### WORK REQUEST
Whenever a line in the records below holds the string "adding", copy it out.

-- DATA FOR THE TASK follows --

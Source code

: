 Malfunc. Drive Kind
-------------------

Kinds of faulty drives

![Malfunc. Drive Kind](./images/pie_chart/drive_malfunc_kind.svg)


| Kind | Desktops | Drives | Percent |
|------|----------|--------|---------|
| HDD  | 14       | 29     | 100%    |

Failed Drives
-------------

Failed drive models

-- DATA FOR THE TASK concluded --
-- DATA FOR THE TASK follows --

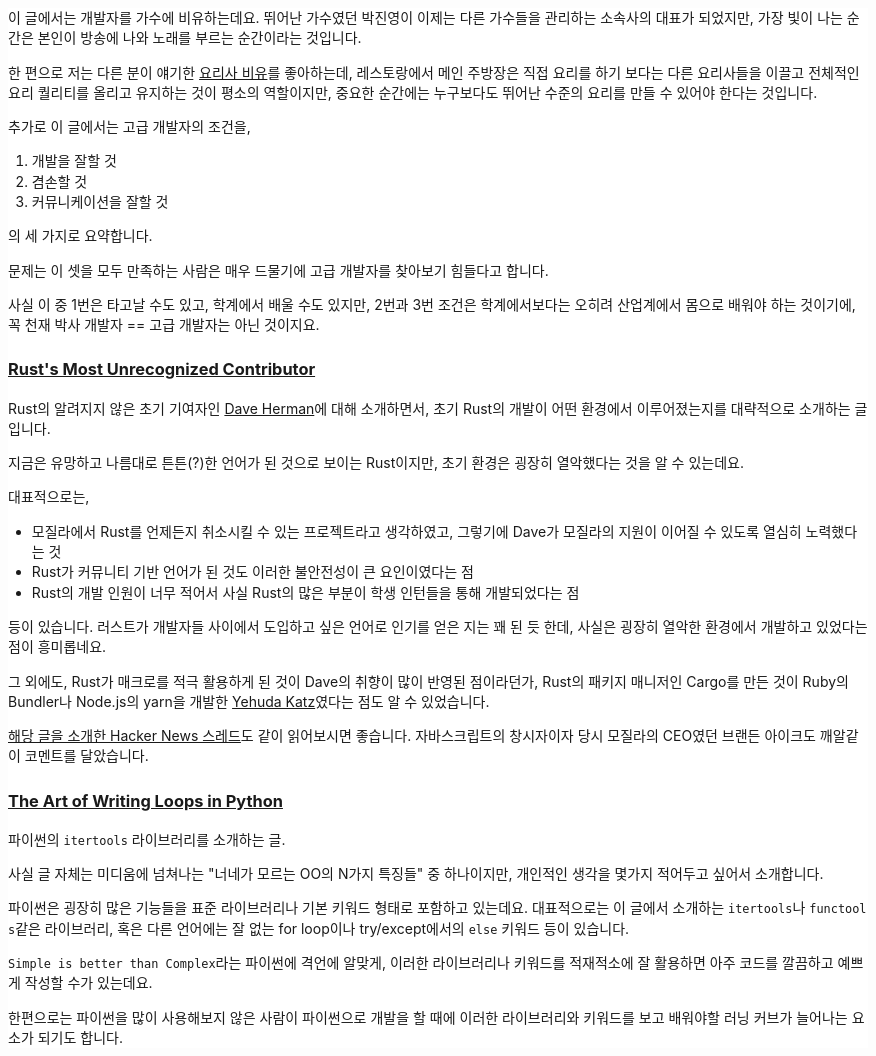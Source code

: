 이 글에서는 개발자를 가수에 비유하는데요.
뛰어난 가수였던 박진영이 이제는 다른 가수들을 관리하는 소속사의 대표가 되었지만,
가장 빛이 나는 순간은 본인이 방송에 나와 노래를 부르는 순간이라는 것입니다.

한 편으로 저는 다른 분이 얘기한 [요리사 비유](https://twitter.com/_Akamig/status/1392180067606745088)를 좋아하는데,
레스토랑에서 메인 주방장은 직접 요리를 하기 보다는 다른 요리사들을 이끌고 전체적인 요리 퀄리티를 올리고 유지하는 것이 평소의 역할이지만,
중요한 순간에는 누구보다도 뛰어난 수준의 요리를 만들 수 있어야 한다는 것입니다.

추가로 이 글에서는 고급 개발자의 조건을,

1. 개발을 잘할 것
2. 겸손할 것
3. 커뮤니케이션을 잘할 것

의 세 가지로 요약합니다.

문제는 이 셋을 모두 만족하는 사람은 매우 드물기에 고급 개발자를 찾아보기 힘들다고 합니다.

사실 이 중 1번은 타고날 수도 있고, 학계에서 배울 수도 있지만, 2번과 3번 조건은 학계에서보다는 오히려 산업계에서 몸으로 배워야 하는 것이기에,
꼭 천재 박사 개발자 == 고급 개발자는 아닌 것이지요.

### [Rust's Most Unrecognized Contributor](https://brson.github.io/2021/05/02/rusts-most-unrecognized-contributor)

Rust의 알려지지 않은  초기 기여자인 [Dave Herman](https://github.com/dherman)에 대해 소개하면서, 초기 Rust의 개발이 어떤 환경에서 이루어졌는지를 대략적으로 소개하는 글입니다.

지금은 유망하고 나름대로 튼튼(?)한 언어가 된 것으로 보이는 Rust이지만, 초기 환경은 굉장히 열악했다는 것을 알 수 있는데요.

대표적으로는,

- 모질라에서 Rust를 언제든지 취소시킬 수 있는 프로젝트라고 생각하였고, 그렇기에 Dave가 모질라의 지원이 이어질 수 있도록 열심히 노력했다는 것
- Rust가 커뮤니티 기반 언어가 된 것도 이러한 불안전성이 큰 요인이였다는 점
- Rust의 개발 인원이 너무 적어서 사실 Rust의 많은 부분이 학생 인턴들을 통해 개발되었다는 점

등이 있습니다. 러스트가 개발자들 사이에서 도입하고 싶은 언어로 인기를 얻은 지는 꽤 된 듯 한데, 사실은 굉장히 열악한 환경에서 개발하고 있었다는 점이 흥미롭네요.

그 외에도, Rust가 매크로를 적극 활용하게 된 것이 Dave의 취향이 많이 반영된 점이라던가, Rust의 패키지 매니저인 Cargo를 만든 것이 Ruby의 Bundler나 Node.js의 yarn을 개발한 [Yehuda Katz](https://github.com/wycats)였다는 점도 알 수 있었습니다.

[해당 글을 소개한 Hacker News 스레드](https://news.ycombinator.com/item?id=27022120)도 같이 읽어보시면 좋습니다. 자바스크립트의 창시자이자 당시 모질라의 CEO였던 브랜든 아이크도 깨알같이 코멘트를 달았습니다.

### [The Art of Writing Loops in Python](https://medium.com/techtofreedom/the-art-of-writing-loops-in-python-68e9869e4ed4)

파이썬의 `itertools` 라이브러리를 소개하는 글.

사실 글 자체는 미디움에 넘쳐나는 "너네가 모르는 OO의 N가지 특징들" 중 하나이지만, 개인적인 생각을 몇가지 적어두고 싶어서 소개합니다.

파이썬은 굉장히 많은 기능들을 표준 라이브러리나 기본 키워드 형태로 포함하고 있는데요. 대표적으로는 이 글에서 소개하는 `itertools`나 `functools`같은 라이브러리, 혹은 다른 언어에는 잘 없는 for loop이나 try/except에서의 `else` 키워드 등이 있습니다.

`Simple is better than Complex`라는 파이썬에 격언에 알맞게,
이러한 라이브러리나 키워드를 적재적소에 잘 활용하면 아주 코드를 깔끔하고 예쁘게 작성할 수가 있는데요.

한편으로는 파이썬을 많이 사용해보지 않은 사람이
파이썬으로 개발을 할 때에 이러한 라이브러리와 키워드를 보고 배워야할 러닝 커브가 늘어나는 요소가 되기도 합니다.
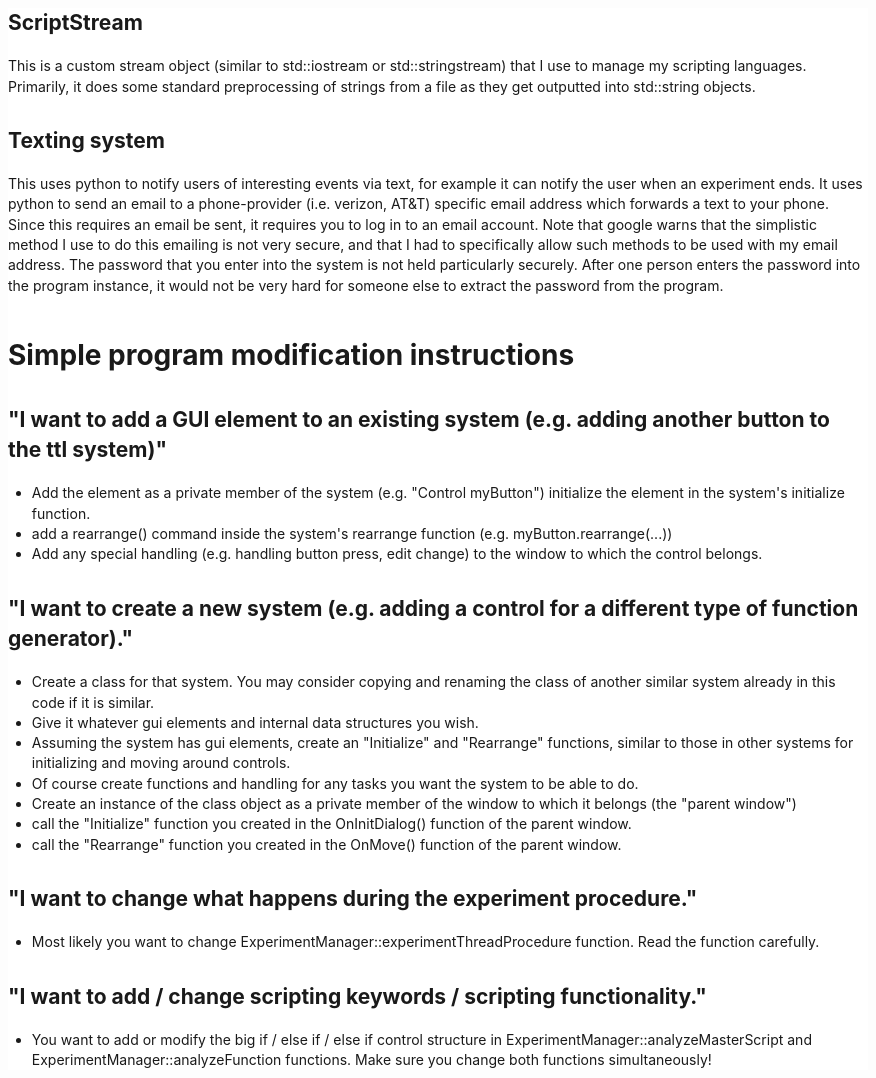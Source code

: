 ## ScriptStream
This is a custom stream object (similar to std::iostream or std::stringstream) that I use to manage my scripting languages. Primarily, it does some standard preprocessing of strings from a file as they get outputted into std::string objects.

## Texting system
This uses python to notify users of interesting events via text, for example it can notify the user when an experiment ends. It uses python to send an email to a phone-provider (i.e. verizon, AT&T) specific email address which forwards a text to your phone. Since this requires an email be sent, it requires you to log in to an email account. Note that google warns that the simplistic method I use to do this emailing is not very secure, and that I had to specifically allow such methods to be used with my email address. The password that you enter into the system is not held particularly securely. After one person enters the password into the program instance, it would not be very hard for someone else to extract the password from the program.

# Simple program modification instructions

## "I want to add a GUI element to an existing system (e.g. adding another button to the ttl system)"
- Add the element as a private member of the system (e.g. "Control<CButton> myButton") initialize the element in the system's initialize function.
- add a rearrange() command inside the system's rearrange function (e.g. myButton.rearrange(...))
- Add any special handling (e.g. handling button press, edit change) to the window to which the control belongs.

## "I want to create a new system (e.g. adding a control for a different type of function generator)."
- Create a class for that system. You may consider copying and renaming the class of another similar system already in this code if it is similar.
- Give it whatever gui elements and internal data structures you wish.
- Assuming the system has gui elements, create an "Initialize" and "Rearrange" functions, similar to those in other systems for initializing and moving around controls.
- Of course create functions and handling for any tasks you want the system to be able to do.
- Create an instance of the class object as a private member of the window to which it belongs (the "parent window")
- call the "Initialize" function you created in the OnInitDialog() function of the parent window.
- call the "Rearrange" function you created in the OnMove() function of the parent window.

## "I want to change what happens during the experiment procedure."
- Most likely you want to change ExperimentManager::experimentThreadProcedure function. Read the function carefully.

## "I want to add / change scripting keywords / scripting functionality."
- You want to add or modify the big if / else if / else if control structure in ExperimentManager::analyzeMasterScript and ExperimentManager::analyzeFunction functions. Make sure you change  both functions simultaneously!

-- DATA FOR THE TASK concluded --
-- DATA FOR THE TASK follows --

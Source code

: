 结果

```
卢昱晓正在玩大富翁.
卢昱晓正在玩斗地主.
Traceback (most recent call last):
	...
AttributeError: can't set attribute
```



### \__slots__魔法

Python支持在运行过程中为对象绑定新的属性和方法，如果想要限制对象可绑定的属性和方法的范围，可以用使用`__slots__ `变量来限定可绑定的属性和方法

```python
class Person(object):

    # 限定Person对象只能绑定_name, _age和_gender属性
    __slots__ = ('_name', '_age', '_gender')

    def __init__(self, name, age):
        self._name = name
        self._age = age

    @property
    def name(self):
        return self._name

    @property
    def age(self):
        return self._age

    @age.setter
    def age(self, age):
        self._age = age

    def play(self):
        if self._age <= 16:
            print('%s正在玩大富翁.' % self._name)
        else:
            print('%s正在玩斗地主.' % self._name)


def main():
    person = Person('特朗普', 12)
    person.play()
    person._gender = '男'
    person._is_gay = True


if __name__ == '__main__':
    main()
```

-- DATA FOR THE TASK concluded --

### ANSWER TO THIS TASK
## "I want to add a GUI element to an existing system (e.g. adding another button to the ttl system)"
## "I want to create a new system (e.g. adding a control for a different type of function generator)."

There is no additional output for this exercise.